As a child, a teenager and in my early twenties I would day dream a lot about losing weight, being normal and feeling pretty but even though I wanted it so much it took a good 24 years before I got serious about it and even after that it took some time for me to say confidently that going to the gym or working out had become a good part of my life.
A question I'm asked very often is what motivated me and what kept me going? For me both these were two different things. My motivation to start and my motivation to keep going were not the same. I started because I wanted to lose weight but this was never enough for me. If losing weight was all I needed to get motivated I would have never reached my heaviest point. I could never follow through any plan. Every plan worked for a week and then back to unhealthy routine. I think what's more important to me even more than motivation is how to keep getting back on track till I change my track permanently. Here is a list of things that helped me:
Every mistake = new improved plan (includes points of why I messed up) = new way for me to get to my dream
Only 15 minutes: Sometimes even plan was not enough to get me moving to the gym: I would promise myself only 15 minutes in the gym. Once I woulld get to the gym I never left without completing my workout.
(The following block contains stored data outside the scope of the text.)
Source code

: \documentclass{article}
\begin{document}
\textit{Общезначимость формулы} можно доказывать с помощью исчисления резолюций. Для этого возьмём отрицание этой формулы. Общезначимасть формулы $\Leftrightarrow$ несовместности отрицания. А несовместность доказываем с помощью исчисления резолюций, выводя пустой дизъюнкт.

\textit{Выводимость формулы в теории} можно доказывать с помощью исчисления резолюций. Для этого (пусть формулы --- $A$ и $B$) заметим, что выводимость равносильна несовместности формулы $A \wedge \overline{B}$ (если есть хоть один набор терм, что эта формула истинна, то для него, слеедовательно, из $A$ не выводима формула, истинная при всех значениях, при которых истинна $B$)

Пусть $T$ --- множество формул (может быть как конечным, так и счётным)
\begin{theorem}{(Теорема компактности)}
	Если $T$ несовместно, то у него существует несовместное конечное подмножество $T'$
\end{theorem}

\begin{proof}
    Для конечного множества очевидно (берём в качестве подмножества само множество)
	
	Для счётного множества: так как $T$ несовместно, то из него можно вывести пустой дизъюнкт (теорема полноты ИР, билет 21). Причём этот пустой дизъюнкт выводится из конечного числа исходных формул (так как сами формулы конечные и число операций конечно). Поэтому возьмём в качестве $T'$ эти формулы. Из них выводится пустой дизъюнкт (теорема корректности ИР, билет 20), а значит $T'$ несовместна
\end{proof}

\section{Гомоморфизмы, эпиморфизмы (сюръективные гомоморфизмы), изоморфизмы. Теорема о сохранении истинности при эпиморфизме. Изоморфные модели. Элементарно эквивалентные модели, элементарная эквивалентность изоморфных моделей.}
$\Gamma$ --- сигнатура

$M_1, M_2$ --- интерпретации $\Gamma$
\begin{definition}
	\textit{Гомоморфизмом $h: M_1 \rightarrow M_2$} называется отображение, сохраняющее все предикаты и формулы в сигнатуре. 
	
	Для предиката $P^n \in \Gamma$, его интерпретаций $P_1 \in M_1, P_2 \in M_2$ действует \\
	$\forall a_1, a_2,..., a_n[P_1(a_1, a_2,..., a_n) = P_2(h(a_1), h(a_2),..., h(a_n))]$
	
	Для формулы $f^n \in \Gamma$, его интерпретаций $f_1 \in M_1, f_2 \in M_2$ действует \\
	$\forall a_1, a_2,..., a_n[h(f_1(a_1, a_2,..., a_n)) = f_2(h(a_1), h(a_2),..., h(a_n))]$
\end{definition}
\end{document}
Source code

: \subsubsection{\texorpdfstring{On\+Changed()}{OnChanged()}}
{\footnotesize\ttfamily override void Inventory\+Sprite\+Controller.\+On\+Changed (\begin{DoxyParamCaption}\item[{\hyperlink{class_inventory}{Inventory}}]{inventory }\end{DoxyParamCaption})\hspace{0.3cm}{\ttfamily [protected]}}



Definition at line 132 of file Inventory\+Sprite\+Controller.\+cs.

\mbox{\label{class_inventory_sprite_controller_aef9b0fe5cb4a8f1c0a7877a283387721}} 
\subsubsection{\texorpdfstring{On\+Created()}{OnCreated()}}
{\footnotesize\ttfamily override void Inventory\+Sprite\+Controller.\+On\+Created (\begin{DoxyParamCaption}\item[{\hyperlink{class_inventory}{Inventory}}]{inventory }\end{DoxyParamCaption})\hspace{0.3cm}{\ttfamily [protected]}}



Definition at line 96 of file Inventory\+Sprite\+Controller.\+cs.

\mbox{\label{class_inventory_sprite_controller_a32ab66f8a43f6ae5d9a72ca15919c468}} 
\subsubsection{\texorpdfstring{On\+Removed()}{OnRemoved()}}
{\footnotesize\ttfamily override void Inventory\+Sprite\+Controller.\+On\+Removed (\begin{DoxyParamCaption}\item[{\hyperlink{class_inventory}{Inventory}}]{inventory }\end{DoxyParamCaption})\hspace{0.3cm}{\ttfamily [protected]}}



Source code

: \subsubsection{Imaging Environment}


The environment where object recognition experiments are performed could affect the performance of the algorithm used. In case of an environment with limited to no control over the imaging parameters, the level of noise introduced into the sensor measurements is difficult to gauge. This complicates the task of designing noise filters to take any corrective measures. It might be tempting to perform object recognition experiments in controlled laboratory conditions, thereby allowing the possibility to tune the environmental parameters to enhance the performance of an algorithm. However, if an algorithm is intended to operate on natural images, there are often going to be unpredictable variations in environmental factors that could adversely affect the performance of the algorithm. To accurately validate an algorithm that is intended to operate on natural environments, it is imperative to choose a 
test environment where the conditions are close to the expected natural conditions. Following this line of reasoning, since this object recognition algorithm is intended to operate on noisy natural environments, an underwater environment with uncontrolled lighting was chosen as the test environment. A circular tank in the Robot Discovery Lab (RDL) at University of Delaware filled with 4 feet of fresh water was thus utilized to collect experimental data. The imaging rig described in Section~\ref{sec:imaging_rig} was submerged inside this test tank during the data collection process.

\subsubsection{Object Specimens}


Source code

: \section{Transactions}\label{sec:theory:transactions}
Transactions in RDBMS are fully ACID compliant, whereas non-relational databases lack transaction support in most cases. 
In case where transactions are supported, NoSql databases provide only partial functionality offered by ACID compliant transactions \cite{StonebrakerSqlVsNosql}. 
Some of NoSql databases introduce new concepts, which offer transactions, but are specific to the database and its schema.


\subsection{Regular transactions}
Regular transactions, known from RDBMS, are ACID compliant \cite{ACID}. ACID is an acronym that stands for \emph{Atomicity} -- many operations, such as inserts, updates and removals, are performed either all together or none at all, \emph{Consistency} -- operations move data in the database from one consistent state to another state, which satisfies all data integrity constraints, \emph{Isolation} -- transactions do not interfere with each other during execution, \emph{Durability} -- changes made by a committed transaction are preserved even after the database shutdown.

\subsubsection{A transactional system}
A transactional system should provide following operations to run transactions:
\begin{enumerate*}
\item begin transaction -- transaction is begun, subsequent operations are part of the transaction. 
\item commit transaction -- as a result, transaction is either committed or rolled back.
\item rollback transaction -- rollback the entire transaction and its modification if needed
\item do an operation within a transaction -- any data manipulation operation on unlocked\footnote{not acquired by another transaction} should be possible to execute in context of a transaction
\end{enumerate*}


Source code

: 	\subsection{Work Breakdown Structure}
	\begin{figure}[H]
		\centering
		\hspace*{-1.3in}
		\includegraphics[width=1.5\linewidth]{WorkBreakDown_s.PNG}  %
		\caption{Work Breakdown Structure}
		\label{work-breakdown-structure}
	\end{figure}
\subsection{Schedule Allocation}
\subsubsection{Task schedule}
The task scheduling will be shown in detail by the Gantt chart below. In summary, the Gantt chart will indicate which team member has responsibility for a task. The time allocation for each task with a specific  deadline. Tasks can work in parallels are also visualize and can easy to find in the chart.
So if I had a workout planned the deal I made with myself was 15 minutes not more,If I do 15 minutes I could tick it off my to-do list and trust me it works.
15 minutes workout = completing my entire workout.
Working out with healthier friends: I would try to make plans of going to the gym with friends healthier than me this always helped me because they are more serious so none of my excuses would work, either they would go leaving me behind or they would drag me along, how many times can you stay behind without feeling guilty?
Finding healthier fitness buddy = somebody who is already serious and won’t get pulled down with my excuses instead will help me stay on track
Making outdoor plans: Another thing that always pushed me to get healthier was plans with my friends that included outdoor fun, I did not always want to be the one who had an excuse to not go cycling or hiking. I remember one time I went with my office colleagues for a trek (I was terribly unhealthy and overweight) by the time I reached the top everybody was ready to trek back that was so embarrassing, they were sweet waited till I was ready to get back but I was embarrassed. I never again wanted to go through that experience.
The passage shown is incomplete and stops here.